Marie-Claire Matip, née en 1938 à Éséka au Cameroun français, est une écrivaine camerounaise d'expression française. Si elle fait indéniablement partie des pionnières des écrivaines d’origine sub-saharienne, elle n’est pas la toute première, comme on le dit parfois[1]. Elle a publié un ouvrage, qui est aussi un témoignage sur une société africaine en pleine évolution.

Biographie[modifier | modifier le code]

Origines[modifier | modifier le code]

Marie-Claire Matip est née en 1938 à Éséka, en pays bassa. La famille des Matip y est une famille influente. Son père, Matip Ma Soundjock, a été le dernier chef traditionnel du clan de Ndog-Nje, et a appartenu à l’aristocratie même lors de la colonisation. Son père, Henri Matip[2], qui en est le chef, a plusieurs épouses et plusieurs dizaines d’enfants. Membre de l’élite autochtone, il conserve dans les années 1950 une position enviable, restant un intermédiaire entre l’administration coloniale et les populations locales, tout en soutenant en sous-main l’Union des populations du Cameroun (UPC), un parti de libération nationale ancré à gauche et particulièrement bien implanté dans la région d’Éséka[3],[4]. Marie-Claire Matip reçoit tout d’abord des cours au domicile de ses parents, par un précepteur, puis rejoint les bancs de l’école communale d’Éséka. À 13 ans, malgré les réticences de sa mère, elle entre au Collège moderne de jeunes filles de Douala, plus loin du domicile familial, en internat.

Premiers écrits d'une africaine au sud du Sahara[modifier | modifier le code]

Toute l’adolescence de Marie-Claire Matip se situe dans cette période déterminante, après la Seconde Guerre mondiale (qui a vu s’affronter les trois puissances colonisatrices présentes dans cette région, l’Allemagne d’une part, la France et la Grande-Bretagne d’autre part), et avant l’indépendance du Cameroun. C’est aussi une période où la hiérarchisation traditionnelle de la société est remise en cause, où la scolarisation commence à se généraliser et où de nouvelles perspectives s’ouvrent timidement pour les femmes africaines. C’est à cette époque qu’elle écrit un récit autobiographique, écrit en langue française, Ngonda, décrivant la vie d’une jeune fille au Cameroun. Ce texte est conservé par Marie-Claire Matip qui réussit à le faire publier quelques années plus tard, en 1958, par la Librairie du Messager. C’est de l’avis de plusieurs auteurs, le premier livre publié par une femme africaine en Afrique sub-saharienne[5],[6],[7].

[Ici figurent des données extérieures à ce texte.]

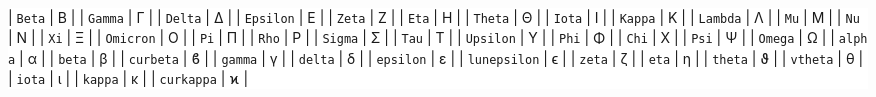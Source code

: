 | `Beta` | Β |
| `Gamma` | Γ |
| `Delta` | Δ |
| `Epsilon` | Ε |
| `Zeta` | Ζ |
| `Eta` | Η |
| `Theta` | Θ |
| `Iota` | Ι |
| `Kappa` | Κ |
| `Lambda` | Λ |
| `Mu` | Μ |
| `Nu` | Ν |
| `Xi` | Ξ |
| `Omicron` | Ο |
| `Pi` | Π |
| `Rho` | Ρ |
| `Sigma` | Σ |
| `Tau` | Τ |
| `Upsilon` | Υ |
| `Phi` | Φ |
| `Chi` | Χ |
| `Psi` | Ψ |
| `Omega` | Ω |
| `alpha` | α |
| `beta` | β |
| `curbeta` | ϐ |
| `gamma` | γ |
| `delta` | δ |
| `epsilon` | ε |
| `lunepsilon` | ϵ |
| `zeta` | ζ |
| `eta` | η |
| `theta` | ϑ |
| `vtheta` | θ |
| `iota` | ι |
| `kappa` | κ |
| `curkappa` | ϰ |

Suite du parcours[modifier | modifier le code]

En 1956, à 18 ans, un concours organisé par le magazine Elle et par Air France, qu’elle remporte, lui permet de faire un premier passage dans l’hexagone. L'année suivante, elle y retourne pour une sélection d’animateur radio. Elle revient au Cameroun où elle devient la présentatrice d’une émission radiophonique pour la jeunesse. Elle rêve de devenir journaliste. En 1958, elle prépare le baccalauréat au lycée Leclerc de Yaoundé ouvert depuis une dizaine d’années. Elle suit ensuite des cours à la faculté de lettres et à la faculté de théologie protestante de Montpellier. Puis elle s'inscrit à la Sorbonne en philosophie, psychologie et sociologie. Elle y présente une thèse de doctorat ayant pour thème : «quelques aspects des rôles de la femme en Afrique»[8].

Elle se marie avec un étudiant camerounais, de culture bafia, et ils sont ensuite contraints de rester en France, ne pouvant revenir au Cameroun pour des raisons politiques. Ils ont cinq enfants, dont quatre filles[9],[note 1]. Devenue Marie-Claire Dobong'Na-Essiene[2], elle exerce différents métiers, comme secrétaire, psychologue, ou chargée d'études de marché.[10].

Ngonda[modifier | modifier le code]

Son récit de 47 pages, Ngonda, raconte de façon chronologique sa vie de sa naissance à la fin de son adolescence. Ngonda signifie « fillette » en bassa. Il illustre la vie en brousse durant l'enfance. À travers, notamment, les relations entre la narratrice et sa grand-mère, le texte incorpore les éléments de la tradition orale, importante dans cette région et apporte un témoignage sur les contes étiologiques, les mythes et les valeurs traditionnelles transmises alors aux enfants[6].

Il apporte également un éclairage sur cette société en transformation, avec les difficultés des enfants fréquentant l'école à faire accepter leur situation dans leur communauté d'origine, puis les confrontations d'idées entre ressortissants de communautés différentes dans les grandes classes, le rôle de l'écriture pour affirmer de façon autonome ses points de vue, le regard sur la condition féminine, le refus des mariages imposés par la famille, etc[6]. Ce récit qui semble en première lecture n'avoir rien de révolutionnaire adopte discrètement un point de vue féministe et revendique notamment le droit des femmes à apprendre l'écriture[11].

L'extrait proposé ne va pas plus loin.